[Saved entries]
.....

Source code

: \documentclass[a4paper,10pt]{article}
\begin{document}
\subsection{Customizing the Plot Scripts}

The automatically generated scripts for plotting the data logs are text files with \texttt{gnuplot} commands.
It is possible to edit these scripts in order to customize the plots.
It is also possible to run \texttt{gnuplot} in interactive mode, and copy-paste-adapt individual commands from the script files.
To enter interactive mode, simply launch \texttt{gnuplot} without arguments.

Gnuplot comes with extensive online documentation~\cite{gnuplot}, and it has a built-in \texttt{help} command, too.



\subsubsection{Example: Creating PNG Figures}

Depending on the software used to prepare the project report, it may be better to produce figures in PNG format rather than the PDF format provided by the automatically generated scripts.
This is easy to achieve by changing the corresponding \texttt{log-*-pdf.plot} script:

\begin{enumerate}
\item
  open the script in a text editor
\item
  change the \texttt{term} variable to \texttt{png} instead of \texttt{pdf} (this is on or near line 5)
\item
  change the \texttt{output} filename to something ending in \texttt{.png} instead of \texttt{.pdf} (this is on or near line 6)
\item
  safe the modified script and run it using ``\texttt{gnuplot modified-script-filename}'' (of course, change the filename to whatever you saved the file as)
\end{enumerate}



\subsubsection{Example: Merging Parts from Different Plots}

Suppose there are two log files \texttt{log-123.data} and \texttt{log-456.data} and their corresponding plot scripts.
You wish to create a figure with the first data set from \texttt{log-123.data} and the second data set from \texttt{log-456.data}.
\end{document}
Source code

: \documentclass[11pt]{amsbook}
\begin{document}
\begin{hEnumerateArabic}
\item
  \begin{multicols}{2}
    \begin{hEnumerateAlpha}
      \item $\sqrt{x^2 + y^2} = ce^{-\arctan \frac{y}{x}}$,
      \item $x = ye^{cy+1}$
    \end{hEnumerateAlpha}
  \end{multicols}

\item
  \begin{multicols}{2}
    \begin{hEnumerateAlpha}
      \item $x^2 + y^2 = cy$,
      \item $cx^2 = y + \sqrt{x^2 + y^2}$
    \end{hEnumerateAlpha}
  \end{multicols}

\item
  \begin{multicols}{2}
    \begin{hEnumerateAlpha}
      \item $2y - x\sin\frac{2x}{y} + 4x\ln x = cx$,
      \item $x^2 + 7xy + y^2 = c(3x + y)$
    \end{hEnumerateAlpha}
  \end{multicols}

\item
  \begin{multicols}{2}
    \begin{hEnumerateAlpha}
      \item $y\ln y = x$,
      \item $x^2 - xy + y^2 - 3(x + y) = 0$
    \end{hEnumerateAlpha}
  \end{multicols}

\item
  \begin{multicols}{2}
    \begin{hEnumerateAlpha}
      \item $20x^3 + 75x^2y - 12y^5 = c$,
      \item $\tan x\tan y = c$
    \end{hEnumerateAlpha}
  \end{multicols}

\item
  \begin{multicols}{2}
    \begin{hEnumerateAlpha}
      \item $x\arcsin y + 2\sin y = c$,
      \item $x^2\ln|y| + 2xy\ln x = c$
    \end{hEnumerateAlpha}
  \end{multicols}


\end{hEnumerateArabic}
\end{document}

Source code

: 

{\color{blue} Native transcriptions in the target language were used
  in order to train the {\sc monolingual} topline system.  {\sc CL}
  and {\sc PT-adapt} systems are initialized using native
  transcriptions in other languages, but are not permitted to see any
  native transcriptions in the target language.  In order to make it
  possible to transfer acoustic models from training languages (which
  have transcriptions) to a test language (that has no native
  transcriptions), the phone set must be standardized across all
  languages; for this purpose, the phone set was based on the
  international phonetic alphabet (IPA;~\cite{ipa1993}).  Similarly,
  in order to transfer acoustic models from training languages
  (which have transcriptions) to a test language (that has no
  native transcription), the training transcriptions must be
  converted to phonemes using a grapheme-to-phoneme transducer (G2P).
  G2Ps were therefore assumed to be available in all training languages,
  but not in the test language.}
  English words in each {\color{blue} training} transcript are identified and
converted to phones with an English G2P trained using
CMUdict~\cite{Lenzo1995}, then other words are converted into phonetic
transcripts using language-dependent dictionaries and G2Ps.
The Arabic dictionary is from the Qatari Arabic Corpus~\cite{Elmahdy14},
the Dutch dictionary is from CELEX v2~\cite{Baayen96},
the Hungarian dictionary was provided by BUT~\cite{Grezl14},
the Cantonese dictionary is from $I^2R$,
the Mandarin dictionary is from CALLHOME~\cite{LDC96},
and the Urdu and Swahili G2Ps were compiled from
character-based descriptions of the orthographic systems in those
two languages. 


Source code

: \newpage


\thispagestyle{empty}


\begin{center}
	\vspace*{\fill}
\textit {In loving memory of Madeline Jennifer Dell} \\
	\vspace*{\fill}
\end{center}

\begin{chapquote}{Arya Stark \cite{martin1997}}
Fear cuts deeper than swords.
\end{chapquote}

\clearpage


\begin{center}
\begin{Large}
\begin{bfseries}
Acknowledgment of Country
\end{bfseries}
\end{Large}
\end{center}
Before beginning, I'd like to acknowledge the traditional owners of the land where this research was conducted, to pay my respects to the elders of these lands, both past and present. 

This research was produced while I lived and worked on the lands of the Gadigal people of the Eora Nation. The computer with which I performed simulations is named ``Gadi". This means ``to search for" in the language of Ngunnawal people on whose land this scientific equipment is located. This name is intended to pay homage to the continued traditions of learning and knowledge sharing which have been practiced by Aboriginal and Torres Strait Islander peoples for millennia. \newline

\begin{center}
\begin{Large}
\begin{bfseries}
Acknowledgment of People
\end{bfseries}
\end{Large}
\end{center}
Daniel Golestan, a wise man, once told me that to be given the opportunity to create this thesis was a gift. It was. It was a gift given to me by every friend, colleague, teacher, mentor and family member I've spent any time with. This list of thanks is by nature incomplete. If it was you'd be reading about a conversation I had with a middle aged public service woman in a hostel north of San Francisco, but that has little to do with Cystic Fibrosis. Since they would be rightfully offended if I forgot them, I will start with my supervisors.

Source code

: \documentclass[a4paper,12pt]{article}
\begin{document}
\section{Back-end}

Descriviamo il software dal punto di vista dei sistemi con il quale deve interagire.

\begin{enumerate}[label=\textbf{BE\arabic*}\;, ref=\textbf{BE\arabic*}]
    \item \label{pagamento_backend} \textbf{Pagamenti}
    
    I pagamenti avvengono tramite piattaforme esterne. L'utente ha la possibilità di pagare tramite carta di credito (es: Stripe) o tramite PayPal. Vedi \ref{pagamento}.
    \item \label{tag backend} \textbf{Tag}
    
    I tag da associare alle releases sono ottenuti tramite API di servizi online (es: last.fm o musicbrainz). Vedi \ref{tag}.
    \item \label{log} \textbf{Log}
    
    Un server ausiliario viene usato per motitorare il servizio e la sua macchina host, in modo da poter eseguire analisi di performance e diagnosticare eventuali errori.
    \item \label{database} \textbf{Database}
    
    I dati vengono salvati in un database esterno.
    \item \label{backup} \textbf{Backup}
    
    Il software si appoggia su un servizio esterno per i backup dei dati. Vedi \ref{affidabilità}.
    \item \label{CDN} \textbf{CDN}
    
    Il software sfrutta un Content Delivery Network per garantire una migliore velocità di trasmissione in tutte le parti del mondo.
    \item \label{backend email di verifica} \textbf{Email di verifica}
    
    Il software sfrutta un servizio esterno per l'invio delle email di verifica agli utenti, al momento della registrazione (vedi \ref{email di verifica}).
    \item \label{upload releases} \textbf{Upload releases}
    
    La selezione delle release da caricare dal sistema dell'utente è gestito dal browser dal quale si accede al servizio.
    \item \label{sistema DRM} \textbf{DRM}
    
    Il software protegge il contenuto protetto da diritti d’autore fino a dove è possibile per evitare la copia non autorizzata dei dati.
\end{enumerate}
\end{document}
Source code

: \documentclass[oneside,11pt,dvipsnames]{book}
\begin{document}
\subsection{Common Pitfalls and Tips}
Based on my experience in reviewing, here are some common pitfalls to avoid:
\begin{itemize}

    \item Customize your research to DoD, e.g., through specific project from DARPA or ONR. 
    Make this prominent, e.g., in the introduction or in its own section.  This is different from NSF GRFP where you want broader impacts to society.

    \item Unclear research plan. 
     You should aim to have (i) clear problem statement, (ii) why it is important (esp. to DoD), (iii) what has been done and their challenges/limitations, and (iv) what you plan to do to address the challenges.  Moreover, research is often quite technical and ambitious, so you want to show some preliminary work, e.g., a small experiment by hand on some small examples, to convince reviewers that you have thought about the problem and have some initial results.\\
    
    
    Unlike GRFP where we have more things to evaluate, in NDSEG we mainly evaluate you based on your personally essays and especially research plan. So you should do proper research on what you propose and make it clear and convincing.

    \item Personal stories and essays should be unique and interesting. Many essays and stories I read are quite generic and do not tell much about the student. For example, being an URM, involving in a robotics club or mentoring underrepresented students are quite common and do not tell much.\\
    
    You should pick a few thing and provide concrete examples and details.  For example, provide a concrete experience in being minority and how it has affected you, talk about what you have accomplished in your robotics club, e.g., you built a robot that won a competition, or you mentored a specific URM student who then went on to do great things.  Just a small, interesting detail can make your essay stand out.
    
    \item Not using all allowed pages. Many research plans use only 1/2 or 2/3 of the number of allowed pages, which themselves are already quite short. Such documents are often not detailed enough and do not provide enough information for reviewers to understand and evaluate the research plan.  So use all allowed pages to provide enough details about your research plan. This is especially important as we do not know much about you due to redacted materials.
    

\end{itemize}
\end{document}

.....

Problem to solve: Among the entries above, the lines between the ones containing "This is easy" and "Merging Parts from", inclusive, are to be transcribed exactly. No other line is to be given.

Task response:
This is easy to achieve by changing the corresponding \texttt{log-*-pdf.plot} script:

\begin{enumerate}
\item
  open the script in a text editor
\item
  change the \texttt{term} variable to \texttt{png} instead of \texttt{pdf} (this is on or near line 5)
\item
  change the \texttt{output} filename to something ending in \texttt{.png} instead of \texttt{.pdf} (this is on or near line 6)
\item
  safe the modified script and run it using ``\texttt{gnuplot modified-script-filename}'' (of course, change the filename to whatever you saved the file as)
\end{enumerate}



\subsubsection{Example: Merging Parts from Different Plots}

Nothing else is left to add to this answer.